* Source material:
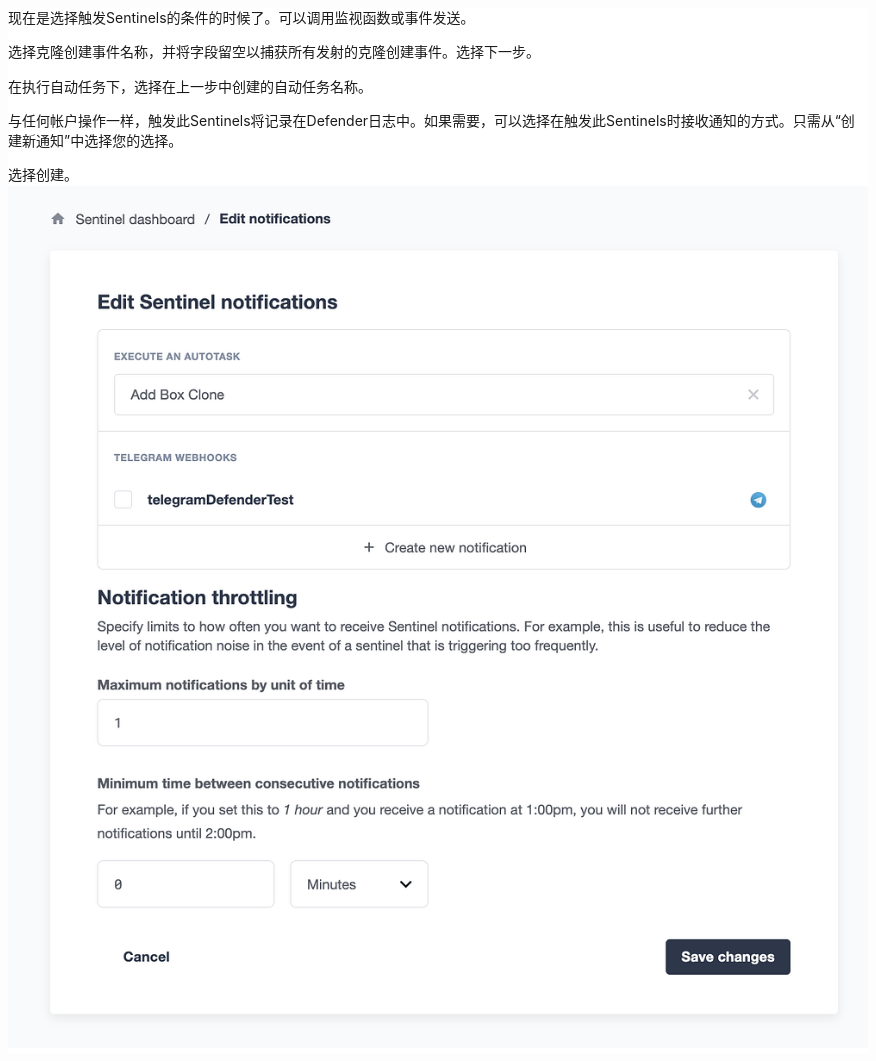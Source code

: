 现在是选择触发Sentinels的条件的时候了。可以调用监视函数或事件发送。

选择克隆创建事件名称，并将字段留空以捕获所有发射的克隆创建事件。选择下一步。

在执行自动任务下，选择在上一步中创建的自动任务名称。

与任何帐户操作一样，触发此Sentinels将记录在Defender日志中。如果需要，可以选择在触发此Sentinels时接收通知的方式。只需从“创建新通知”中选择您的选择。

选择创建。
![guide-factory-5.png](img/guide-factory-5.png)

...

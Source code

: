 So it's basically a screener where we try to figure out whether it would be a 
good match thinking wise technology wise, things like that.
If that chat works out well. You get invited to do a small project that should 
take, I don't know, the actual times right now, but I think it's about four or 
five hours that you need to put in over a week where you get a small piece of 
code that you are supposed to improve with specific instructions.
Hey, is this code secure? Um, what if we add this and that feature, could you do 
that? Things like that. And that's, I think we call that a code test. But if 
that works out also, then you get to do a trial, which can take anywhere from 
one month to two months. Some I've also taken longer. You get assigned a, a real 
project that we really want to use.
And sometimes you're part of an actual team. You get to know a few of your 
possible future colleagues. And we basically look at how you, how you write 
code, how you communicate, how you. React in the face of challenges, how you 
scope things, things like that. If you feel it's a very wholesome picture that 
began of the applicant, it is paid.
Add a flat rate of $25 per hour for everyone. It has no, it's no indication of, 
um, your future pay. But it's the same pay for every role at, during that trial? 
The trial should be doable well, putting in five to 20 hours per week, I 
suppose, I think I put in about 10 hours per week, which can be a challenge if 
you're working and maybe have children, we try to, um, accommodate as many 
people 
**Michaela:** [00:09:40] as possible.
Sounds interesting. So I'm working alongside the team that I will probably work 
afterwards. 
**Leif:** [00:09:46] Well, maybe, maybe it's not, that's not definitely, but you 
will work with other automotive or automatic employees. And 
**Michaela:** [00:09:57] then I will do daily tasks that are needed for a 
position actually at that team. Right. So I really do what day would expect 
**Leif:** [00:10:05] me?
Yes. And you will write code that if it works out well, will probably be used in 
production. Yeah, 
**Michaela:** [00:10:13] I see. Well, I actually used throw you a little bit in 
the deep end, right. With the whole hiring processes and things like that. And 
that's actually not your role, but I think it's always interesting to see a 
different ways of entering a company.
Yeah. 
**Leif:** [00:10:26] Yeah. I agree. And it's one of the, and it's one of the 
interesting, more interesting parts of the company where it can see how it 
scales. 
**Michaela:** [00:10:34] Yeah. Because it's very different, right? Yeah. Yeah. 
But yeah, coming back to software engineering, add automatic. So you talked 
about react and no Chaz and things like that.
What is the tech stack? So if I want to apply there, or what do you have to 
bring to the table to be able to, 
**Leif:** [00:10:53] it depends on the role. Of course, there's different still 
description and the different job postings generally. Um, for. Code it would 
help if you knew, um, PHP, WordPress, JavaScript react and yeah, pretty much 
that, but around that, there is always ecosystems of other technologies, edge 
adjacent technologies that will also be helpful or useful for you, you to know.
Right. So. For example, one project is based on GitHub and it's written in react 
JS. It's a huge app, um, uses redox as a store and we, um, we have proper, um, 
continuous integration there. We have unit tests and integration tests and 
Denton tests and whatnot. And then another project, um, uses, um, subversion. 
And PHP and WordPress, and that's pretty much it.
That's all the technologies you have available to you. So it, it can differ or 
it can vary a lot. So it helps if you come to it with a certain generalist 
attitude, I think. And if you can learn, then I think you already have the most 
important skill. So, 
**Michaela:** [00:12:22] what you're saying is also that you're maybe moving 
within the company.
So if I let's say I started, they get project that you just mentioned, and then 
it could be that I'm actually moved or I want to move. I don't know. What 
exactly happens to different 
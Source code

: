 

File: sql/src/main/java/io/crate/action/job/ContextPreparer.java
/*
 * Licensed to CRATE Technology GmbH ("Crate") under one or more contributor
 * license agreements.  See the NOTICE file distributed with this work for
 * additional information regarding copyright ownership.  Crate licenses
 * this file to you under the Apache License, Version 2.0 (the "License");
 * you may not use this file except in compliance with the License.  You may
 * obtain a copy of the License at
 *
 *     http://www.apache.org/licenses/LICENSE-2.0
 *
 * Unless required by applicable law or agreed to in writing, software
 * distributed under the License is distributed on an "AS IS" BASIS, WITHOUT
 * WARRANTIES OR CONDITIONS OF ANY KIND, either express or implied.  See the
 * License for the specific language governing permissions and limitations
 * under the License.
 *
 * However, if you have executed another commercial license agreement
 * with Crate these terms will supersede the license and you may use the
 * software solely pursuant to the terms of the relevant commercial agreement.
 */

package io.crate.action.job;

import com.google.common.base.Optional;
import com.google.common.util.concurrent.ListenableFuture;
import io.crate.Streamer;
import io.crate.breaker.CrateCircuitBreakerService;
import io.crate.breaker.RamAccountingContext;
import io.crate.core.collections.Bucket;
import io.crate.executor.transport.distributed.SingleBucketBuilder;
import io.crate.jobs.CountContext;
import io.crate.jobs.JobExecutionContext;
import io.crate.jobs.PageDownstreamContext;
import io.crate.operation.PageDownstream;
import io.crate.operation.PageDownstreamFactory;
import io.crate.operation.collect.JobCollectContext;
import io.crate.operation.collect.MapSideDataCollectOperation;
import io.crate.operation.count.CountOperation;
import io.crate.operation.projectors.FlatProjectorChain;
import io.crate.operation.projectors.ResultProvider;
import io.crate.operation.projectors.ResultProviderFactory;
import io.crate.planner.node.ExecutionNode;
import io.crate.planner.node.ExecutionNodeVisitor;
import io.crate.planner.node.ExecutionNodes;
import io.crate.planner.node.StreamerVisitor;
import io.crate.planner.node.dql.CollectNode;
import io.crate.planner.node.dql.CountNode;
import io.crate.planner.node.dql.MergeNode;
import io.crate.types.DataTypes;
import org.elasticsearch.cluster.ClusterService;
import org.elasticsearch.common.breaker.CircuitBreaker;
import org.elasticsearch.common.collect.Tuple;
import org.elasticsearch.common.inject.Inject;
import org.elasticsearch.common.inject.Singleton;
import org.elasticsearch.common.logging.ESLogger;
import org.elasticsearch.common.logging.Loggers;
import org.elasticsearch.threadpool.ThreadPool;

* Work to complete: Which lines of the listing contain the string "working"? Copy every one of them.

* Exercise output:
you're working and maybe have children, we try to, um, accommodate as many 
Sounds interesting. So I'm working alongside the team that I will probably work 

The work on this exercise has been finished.